Todo el tiempo el coronel había mostrado una leve ansiedad a pesar de la inusitada afabilidad de Kramer… o tal vez precisamente por eso. Era como un hombre esperando tener que pagar por su diversión. Ahora sabía el precio.
—Me sorprende que se moleste en preguntar eso, teniente —replicó pastosamente.
—La División de Port Natal no recibe con alegría las intervenciones de nuestra parte, señor. Podría crear problemas.
—¿Cómo la última vez? ¿Cree que no lo sé? El capitán Potgeiter dijo que no quería volver a verle por allí. Lo que tienen allí son periodistas de gran ciudad… no son tan fáciles de domar.
—La verdad es que estaba pensando en problemas administrativos. Ya sabe lo que opina el Brigadier del protocolo.
—Apuesto a que sí.
—Es la verdad, señor. No hay necesidad de ponerse duros en este asunto… lo localizaremos y lo traeremos para acá.
—¿Y si el capitán Potgeiter le ve? ¿Entonces qué?
—Le diré que lo ha arreglado usted en las altas instancias. No puede discutir con su rango.
—Si es tan simple, ¿por qué no deja que Potgeiter lo haga por usted?
—Pensé que parecería mejor en su informe si todo lo hiciera esta división, señor.

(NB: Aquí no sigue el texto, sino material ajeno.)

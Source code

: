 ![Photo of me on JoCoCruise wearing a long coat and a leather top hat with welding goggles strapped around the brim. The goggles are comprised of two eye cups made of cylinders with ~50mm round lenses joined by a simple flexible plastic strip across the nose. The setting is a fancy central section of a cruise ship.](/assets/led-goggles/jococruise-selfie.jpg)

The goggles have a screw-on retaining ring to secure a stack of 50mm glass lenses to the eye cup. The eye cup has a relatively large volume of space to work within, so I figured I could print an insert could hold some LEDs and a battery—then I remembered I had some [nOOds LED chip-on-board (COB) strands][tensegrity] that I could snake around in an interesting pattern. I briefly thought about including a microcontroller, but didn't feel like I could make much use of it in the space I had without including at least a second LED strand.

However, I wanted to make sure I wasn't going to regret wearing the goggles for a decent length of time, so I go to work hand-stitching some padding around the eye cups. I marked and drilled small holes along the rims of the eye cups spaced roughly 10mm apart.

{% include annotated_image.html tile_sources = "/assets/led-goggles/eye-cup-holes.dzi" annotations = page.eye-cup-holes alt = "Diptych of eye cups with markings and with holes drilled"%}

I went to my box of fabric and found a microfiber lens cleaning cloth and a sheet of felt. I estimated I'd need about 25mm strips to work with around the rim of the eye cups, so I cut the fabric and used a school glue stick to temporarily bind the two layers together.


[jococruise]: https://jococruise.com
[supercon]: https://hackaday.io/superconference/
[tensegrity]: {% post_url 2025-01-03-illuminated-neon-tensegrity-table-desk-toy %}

El coronel le miró maliciosamente. Un día ganaría.
—Me encargaré de eso, teniente. Mientras tanto, ¿hay algo que pueda darme para mostrárselo al Brigadier?
—No lo creo. No sería una buena decisión… todavía hay demasiado en el aire. Pero me ha ayudado usted mucho. Gracias.
—No sea tan arrogante. ¿Y si no puede encontrar al tal Lenny?
—Entonces cogeré una foto suya y empezaré a buscar en otra parte. Aquí, por ejemplo.
—¿Y si sigue sin encontrarlo?
—Sabremos que hay una buena probabilidad de que le haya pasado lo mismo que a su hermana. Es mejor que nada.
—Hmmm —dijo el coronel, cogiendo su abrecartas por la punta—, será mejor que tenga terminado este caso mañana por la noche o pondré a toda la brigada a trabajar en él. Parece pasar usted por alto el hecho de que mi nota de prensa, de la que tanto alboroto formó, ha sido hasta el momento su mejor ayuda. Sin ella, no habría habido ninguna madre ni ningún hermano.
Era un empate.
VAN NIEKERK ESTABA ESPERANDO a Kramer con una página de Télex en la mano. Se sorprendió cuando esta fue ignorada, y la expresión que siguió al desaire le perturbó.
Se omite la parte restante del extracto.